Le vote a eu lieu malgré l’absence de l’un des experts, personne qualifiée en développement durable, membre de la commission composée de 8 personnes (les représentants de la ville de Grenoble, de la ville de Saint Martin d’Hères, de Grenoble Alpes Métropole, de l’EP Scot, du département de l’Isère et trois experts). L’absence d’un membre de la commission est fondamentale car une égalité de voix équivaut à un vote défavorable…
Rappelons que le projet précédent porté par UGC , qui comprenait 12 salles, avait été retoqué en février 2020 par la CDA-Ci et que les 3 experts avaient voté contre le projet. En octobre 2020, la commission nationale avait également refusé l’autorisation préalable requise pour la création de cet établissement de 2 300 places en développant les arguments suivants :

  • L’offre cinématographique actuelle de la zone d’influence cinématographique (ZIC) est caractérisée par une grande diversité de ses établissements (capacités, programmations, modes de gestion et de typologies d’exploitation) et par une grande diversité en termes de films et de séances.
    En clair, nous avons déjà de nombreuses salles dans la Métro et une offre diversifiée. Quel intérêt de créer un autre multiplex ?
  • « La création de l’établissement accentuera les difficultés d’accès aux copies de films, et notamment des films les plus porteurs, nécessaires à l’équilibre financier de leur activité et au maintien de la diffusion des films les plus fragiles ; que, par conséquent, le projet ne permettra pas d’apporter une offre cinématographique complémentaire ou différenciée de celle déjà proposée par les établissements existants et ne contribue pas au maintien et à la protection de la diversité de l’offre cinématographique »
    En clair, augmenter le nombre de salles avec la même offre sur le même territoire crée une concurrence néfaste entre les salles qui ont plus de mal à accéder aux films : concurrence néfaste qui met en péril leur activité et donc leur survie.
  • « L’augmentation du nombre d’écrans en périphérie de la ville de Grenoble a contribué à accroitre l’érosion de la fréquentation cinématographique du centre-ville de Grenoble, sans pour autant permettre une augmentation de la fréquentation cinématographique de la ZIC dans son ensemble (-18 % de fréquentation dans la ZIC depuis 2002, contre une progression de +16 % en France) »
    En clair, créer des salles en périphérie vide les salles en centre-ville sans favoriser pour autant les salles de la périphérie.
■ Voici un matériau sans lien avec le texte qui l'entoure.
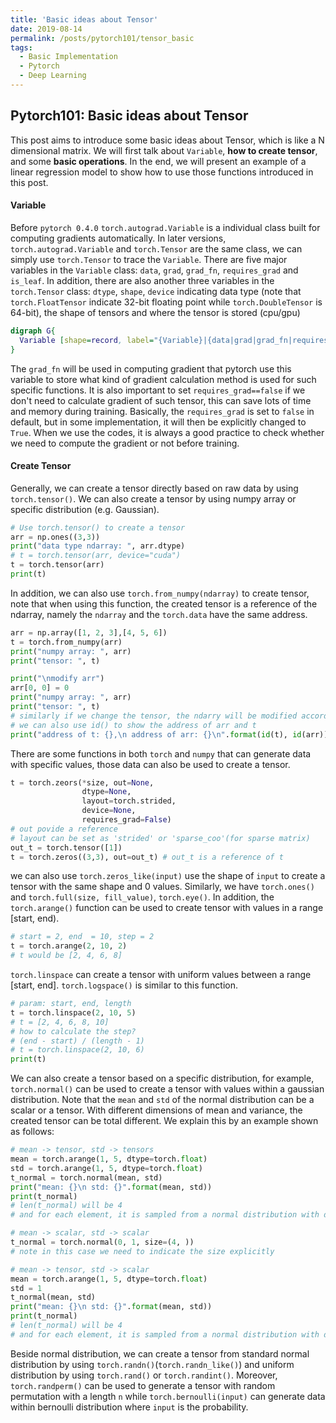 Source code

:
 ```yaml
---
title: 'Basic ideas about Tensor'
date: 2019-08-14
permalink: /posts/pytorch101/tensor_basic
tags:
  - Basic Implementation
  - Pytorch
  - Deep Learning
---
```


## Pytorch101: Basic ideas about Tensor
This post aims to introduce some basic ideas about Tensor, which is like a N dimensional matrix. We will first talk about ``Variable``, __how to create tensor__, and some __basic operations__. In the end, we will present an example of a linear regression model to show how to use those functions introduced in this post.
#### Variable
Before ``pytorch 0.4.0`` ``torch.autograd.Variable`` is a individual class built for computing gradients automatically. In later versions, ``torch.autograd.Variable`` and ``torch.Tensor`` are the same class, we can simply use ``torch.Tensor`` to trace the ``Variable``.
There are five major variables in the ``Variable`` class: ``data``, ``grad``, ``grad_fn``, ``requires_grad`` and ``is_leaf``. In addition, there are also another three variables in the ``torch.Tensor`` class: ``dtype``, ``shape``, ``device`` indicating data type (note that ``torch.FloatTensor`` indicate 32-bit floating point while ``torch.DoubleTensor`` is 64-bit), the shape of tensors and where the tensor is stored (cpu/gpu)

```dot
digraph G{
  Variable [shape=record, label="{Variable}|{data|grad|grad_fn|requires_grad|is_leaf}|{data in Tensor|gradient of data|functions that used to create tensor|indicate if we need to calculate gradient|indicate if it is a leaf node}"];
}
```
The ``grad_fn`` will be used in computing gradient that pytorch use this variable to store what kind of gradient calculation method is used for such specific functions. It is also important to set ``requires_grad==false`` if we don't need to calculate gradient of such tensor, this can save lots of time and memory during training. Basically, the ``requires_grad`` is set to ``false`` in default, but in some implementation, it will then be explicitly changed to ``True``. When we use the codes, it is always a good practice to check whether we need to compute the gradient or not before training.  
#### Create Tensor
Generally, we can create a tensor directly based on raw data by using ``torch.tensor()``. We can also create a tensor by using numpy array or specific distribution (e.g. Gaussian).
```python
# Use torch.tensor() to create a tensor
arr = np.ones((3,3))
print("data type ndarray: ", arr.dtype)
# t = torch.tensor(arr, device="cuda")
t = torch.tensor(arr)
print(t)
```
In addition, we can also use ``torch.from_numpy(ndarray)`` to create tensor, note that when using this function, the created tensor is a reference of the ndarray, namely the ``ndarray`` and the ``torch.data`` have the same address.
```python
arr = np.array([1, 2, 3],[4, 5, 6])
t = torch.from_numpy(arr)
print("numpy array: ", arr)
print("tensor: ", t)

print("\nmodify arr")
arr[0, 0] = 0
print("numpy array: ", arr)
print("tensor: ", t)
# similarly if we change the tensor, the ndarry will be modified accordingly.
# we can also use id() to show the address of arr and t
print("address of t: {},\n address of arr: {}\n".format(id(t), id(arr)))
```
There are some functions in both ``torch`` and ``numpy`` that can generate data with specific values, those data can also be used to create a tensor.

```python
t = torch.zeors(*size, out=None,
                dtype=None,
                layout=torch.strided,
                device=None,
                requires_grad=False)
# out povide a reference
# layout can be set as 'strided' or 'sparse_coo'(for sparse matrix)
out_t = torch.tensor([1])
t = torch.zeros((3,3), out=out_t) # out_t is a reference of t
```
we can also use ``torch.zeros_like(input)`` use the shape of ``input`` to create a tensor with the same shape and 0 values. Similarly, we have ``torch.ones()`` and ``torch.full(size, fill_value)``, ``torch.eye()``. In addition, the ``torch.arange()`` function can be used to create tensor with values in a range [start, end).
```python
# start = 2, end  = 10, step = 2
t = torch.arange(2, 10, 2)
# t would be [2, 4, 6, 8]
```
``torch.linspace`` can create a tensor with uniform values between a range [start, end]. ``torch.logspace()`` is similar to this function.
```python
# param: start, end, length
t = torch.linspace(2, 10, 5)
# t = [2, 4, 6, 8, 10]
# how to calculate the step?
# (end - start) / (length - 1)
# t = torch.linspace(2, 10, 6)
print(t)
```
We can also create a tensor based on a specific distribution, for example, ``torch.normal()`` can be used to create a tensor with values within a gaussian distribution. Note that the ``mean`` and ``std`` of the normal distribution can be a scalar or a tensor. With different dimensions of mean and variance, the created tensor can be total different. We explain this by an example shown as follows:
```python
# mean -> tensor, std -> tensors
mean = torch.arange(1, 5, dtype=torch.float)
std = torch.arange(1, 5, dtype=torch.float)
t_normal = torch.normal(mean, std)
print("mean: {}\n std: {}".format(mean, std))
print(t_normal)
# len(t_normal) will be 4
# and for each element, it is sampled from a normal distribution with different mean and std.

# mean -> scalar, std -> scalar
t_normal = torch.normal(0, 1, size=(4, ))
# note in this case we need to indicate the size explicitly

# mean -> tensor, std -> scalar
mean = torch.arange(1, 5, dtype=torch.float)
std = 1
t_normal(mean, std)
print("mean: {}\n std: {}".format(mean, std))
print(t_normal)
# len(t_normal) will be 4
# and for each element, it is sampled from a normal distribution with different mean but the same std.
```
Beside normal distribution, we can create a tensor from standard normal distribution by using ``torch.randn()``(``torch.randn_like()``) and uniform distribution by using ``torch.rand()`` or ``torch.randint()``. Moreover, ``torch.randperm()`` can be used to generate a tensor with random permutation with a length ``n`` while ``torch.bernoulli(input)`` can generate data within bernoulli distribution where ``input`` is the probability.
D’ailleurs, à l’heure où, même les grandes enseignes commerciales dans les villes réorientent leur offre commerciale au cœur des centre-ville, continuer à promouvoir un modèle de grands ensembles commerciaux à l’extérieur va à l’envers de l’histoire.
  • « La desserte efficace en transports en commun et en modes doux le reliant, à titre d’exemple, à seulement 4 arrêts de tramway du multiplexe « PATHE CHAVANT » (10 salles) situé au centre-ville de Grenoble (…) est susceptible d’interférer avec l’attractivité et la fréquentation des établissements situés au centre-ville (…) de Grenoble (158 180 habitants, soit 32 % de la population de la ZIC).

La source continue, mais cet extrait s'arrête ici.